Gerard de Melo's Projects and Resources

Initiatives

Together with a consortium of other partners, we run the German BMWK-funded Mittelstand-Digital Zentrum Berlin, a center that brings AI and IT technology to small and medium-sized enterprises.

AI Service Center

The AI Service Center Berlin-Brandenburg conducts research on how to best provide AI cloud and consultancy services to third-party organizations. Funded by BMBF.

Gorilla Conservation AI

Developing computer vision techniques to support gorilla conservation efforts in the Congo rainforest in joint work with Sabine Plattner African Charities (thanks to Magdalena Bermejo) and Conservation X Labs (thanks to Dante Wasmuth). HPI PI Maximilian Schall presented this to German Chancellor Olaf Scholz.

Sidewalk Ballet

We are investigating computer vision techniques to support urban studies on pedestrian walkability (Jane Jacob's Sidewalk Ballet) in a collaboration with Andres Sevtsuk (MIT) and Maryam Hosseini (Berkeley).

Lexvo.org

Contributes information about words and other language-related entities to the Linked Data Web and Semantic Web, leading to a Web of Data in which the British Library, the Spanish National Library, and others have linked their data to Lexvo.org, and Lexvo.org in turn connects its own data to other valuable resources.

aideadlines.org

The aideadlines.org site provides AI conference call for paper deadlines for the research community. It is based on the original site created by Abhishek Das, who no longer maintains it.

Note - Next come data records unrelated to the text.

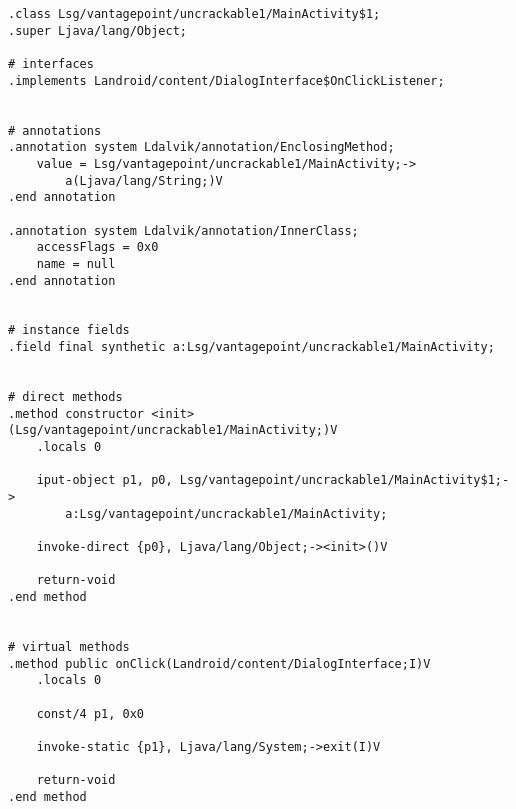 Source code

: \begin{verbatim}
.class Lsg/vantagepoint/uncrackable1/MainActivity$1;
.super Ljava/lang/Object;

# interfaces
.implements Landroid/content/DialogInterface$OnClickListener;


# annotations
.annotation system Ldalvik/annotation/EnclosingMethod;
    value = Lsg/vantagepoint/uncrackable1/MainActivity;->
        a(Ljava/lang/String;)V
.end annotation

.annotation system Ldalvik/annotation/InnerClass;
    accessFlags = 0x0
    name = null
.end annotation


# instance fields
.field final synthetic a:Lsg/vantagepoint/uncrackable1/MainActivity;


# direct methods
.method constructor <init>(Lsg/vantagepoint/uncrackable1/MainActivity;)V
    .locals 0

    iput-object p1, p0, Lsg/vantagepoint/uncrackable1/MainActivity$1;->
        a:Lsg/vantagepoint/uncrackable1/MainActivity;

    invoke-direct {p0}, Ljava/lang/Object;-><init>()V

    return-void
.end method


# virtual methods
.method public onClick(Landroid/content/DialogInterface;I)V
    .locals 0

    const/4 p1, 0x0

    invoke-static {p1}, Ljava/lang/System;->exit(I)V

    return-void
.end method
\end{verbatim}
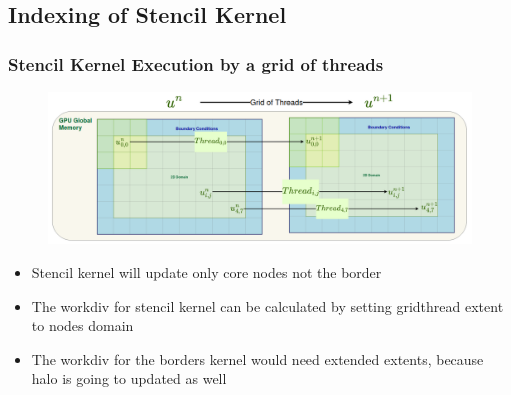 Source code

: \documentclass[9pt]{beamer}
\begin{document}
\subsection{Indexing of Stencil Kernel}
\begin{frame}
\frametitle{Stencil Kernel Execution by a grid of threads}
\begin{figure}
    \centering
    \includegraphics[width=0.86\linewidth]{Screenshot from 2024-10-02 16-04-45.png}
\end{figure}

\begin{itemize}
    \item Stencil kernel will update only core nodes not the border
    \item The workdiv for stencil kernel can be calculated by setting gridthread extent to nodes domain
    \item The workdiv for the borders kernel would need extended extents, because halo is going to updated as well
\end{itemize}


\end{frame}
\end{document}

Large Language Models and NLP

Universal Wordnet (UWN)

One of the largest multilingual knowledge graphs, transforming the well-known WordNet database into a massively multilingual resource covering over 1 million words and several million named entities in a single semantically organized hierarchy. This is based on machine learning along with the MENTA extension based on Wikipedia. Our derivative project OpenWordNet-PT (GitHub) is being used by Google Translate.

Sentiment/Emotion

Datasets and resources for sentiment analysis and fine-grained emotion analysis, in part available for multiple languages.

Etymological Wordnet

A database of etymological and derivational relationships between words in different languages, mined from Wiktionary.

NL-Augmenter

We contributed to this massive data augmentation library.

BIG-bench

A community effort to create a massive evaluation suite for large language models.

PEAK

Pyramid Evaluation of summary quality using Automated Knowledge extraction — A method for evaluating the quality of a summary (e.g., one written by students) using the Pyramid method, which is known to be significantly more reliable than the ROUGE method when evaluating individual summaries.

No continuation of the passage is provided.